Before you dismiss my concerns as Luddite fearmongering (as most of my concerns are), consider the dystopian examples cited in a New York Times story on social bots from this weekend. There are already bots that exist to counter global warming skeptic Tweeters. There are bots that tweet news stories so convincingly that they've got higher Klout scores than actual influential humans. There are even bots that exist on dating websites and interact with people for the sole purpose of convincing those people that someone sexy thinks they're neat and that they should continue to interact with the site on the regular. There are CONTRA dating bots designed to find out the original flirting bots to keep them occupied so they don't totally spam actual users of dating sites. Some bots have their own Facebook profiles, their own Google profiles (I don't even have one of those and I work on the internet). Hell, they've probably got their own fake Tumblrs where they pretend like they've successfully "chalked" their hair JESUS FUCKING CHRIST DID THE ROBOTS INVENT THE IMPOSSIBLE DREAM OF HAIR CHALKING?

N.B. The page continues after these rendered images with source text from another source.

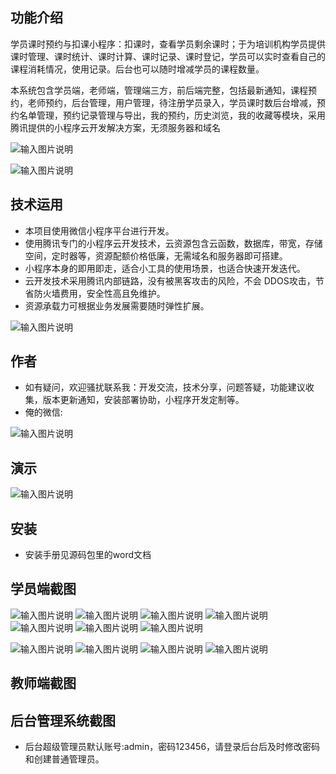 ## 功能介绍 

 学员课时预约与扣课小程序：扣课时，查看学员剩余课时；于为培训机构学员提供课时管理、课时统计、课时计算、课时记录、课时登记，学员可以实时查看自己的课程消耗情况，使用记录。后台也可以随时增减学员的课程数量。 

本系统包含学员端，老师端，管理端三方，前后端完整，包括最新通知，课程预约，老师预约，后台管理，用户管理，待注册学员录入，学员课时数后台增减，预约名单管理，预约记录管理与导出，我的预约，历史浏览，我的收藏等模块，采用腾讯提供的小程序云开发解决方案，无须服务器和域名

![输入图片说明](demo/qr.png)

![输入图片说明](demo/%E5%BE%AE%E4%BF%A1%E5%9B%BE%E7%89%87_20230314064007.jpg)

## 技术运用
- 本项目使用微信小程序平台进行开发。
- 使用腾讯专门的小程序云开发技术，云资源包含云函数，数据库，带宽，存储空间，定时器等，资源配额价格低廉，无需域名和服务器即可搭建。
- 小程序本身的即用即走，适合小工具的使用场景，也适合快速开发迭代。
- 云开发技术采用腾讯内部链路，没有被黑客攻击的风险，不会 DDOS攻击，节省防火墙费用，安全性高且免维护。
- 资源承载力可根据业务发展需要随时弹性扩展。  

![输入图片说明](demo/%E4%BC%9A%E5%91%98%E8%AF%BE%E6%97%B6%E9%A2%84%E7%BA%A6%20(2).jpg)

## 作者
- 如有疑问，欢迎骚扰联系我：开发交流，技术分享，问题答疑，功能建议收集，版本更新通知，安装部署协助，小程序开发定制等。
- 俺的微信: 
 
![输入图片说明](demo/7.png)


## 演示 
 ![输入图片说明](demo/qr.png)
## 安装

- 安装手册见源码包里的word文档




## 学员端截图
![输入图片说明](demo/1%E9%A6%96%E9%A1%B5.png)
![输入图片说明](demo/2%E6%9C%80%E6%96%B0%E9%80%9A%E7%9F%A5.png)
![输入图片说明](demo/3%E9%A2%84%E7%BA%A6%E6%97%A5%E5%8E%86.png)
![输入图片说明](demo/4%E4%B8%AA%E4%BA%BA%E4%B8%AD%E5%BF%83.png)
![输入图片说明](demo/5%E8%80%81%E5%B8%88%E9%A2%84%E7%BA%A6.png)
![输入图片说明](demo/6%E8%AF%BE%E7%A8%8B%E9%A2%84%E7%BA%A6.png)
![输入图片说明](demo/7%E5%8F%98%E6%9B%B4%E8%AE%B0%E5%BD%95.png)

![输入图片说明](demo/8%E6%88%91%E7%9A%84%E9%A2%84%E7%BA%A6.png)
![输入图片说明](demo/9%E9%A2%84%E7%BA%A6.png)
![输入图片说明](demo/10%E9%A2%84%E7%BA%A6%E7%99%BB%E8%AE%B0.png)
![输入图片说明](demo/11%E9%A2%84%E7%BA%A6%E8%AF%A6%E6%83%85.png)

## 教师端截图




## 后台管理系统截图 
- 后台超级管理员默认账号:admin，密码123456，请登录后台后及时修改密码和创建普通管理员。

Robots could be catfishing us left and right and we'd be none the wiser. Robots could be participating in discussions on this very website (you're all on ROBOT PROBATION). I'm almost 100% positive, in retrospect, that "Jamie," the Sears Help Desk chat professional who assisted me with my flatscreen television purchase was a robot. Most of the people who friend me on Facebook are probably robots. Robots can engage you in political debate and WIN. Robots know that the only thing I've cared to read about for the past week has been Breaking Bad. Robots can give you career advice. Robots could probably serve as pretty useful therapists for a certain subset of the population who goes to therapy so they can have a totally self-centered conversation with a person who won't tell their secrets once a week. Fuck— Am I a robot? This lamentation of the loss of net authenticity (ha) just went from sci fi rom com to Blade Runner.

But the idea of smart social bots raises important questions beyond the romantic realm that take effort to ask in a non-hysterical manner. For example, In the future, how will we know if we're dealing with other humans or with programs designed to act like humans on the internet? Will we just have to assume that everyone is a robot unless proven otherwise? Will a Reddit AMA-style "PROOF" selfie be prerequisite for sincere interaction? Will marketers' employment of bot shillers over social media ironically drive "real" social interaction back into meatspace? And finally, how does it feel to be broken up with by a robot*?

(*actually, for the answer to that question, look in a mirror while saying "I just don't love you anymore." into a small fan).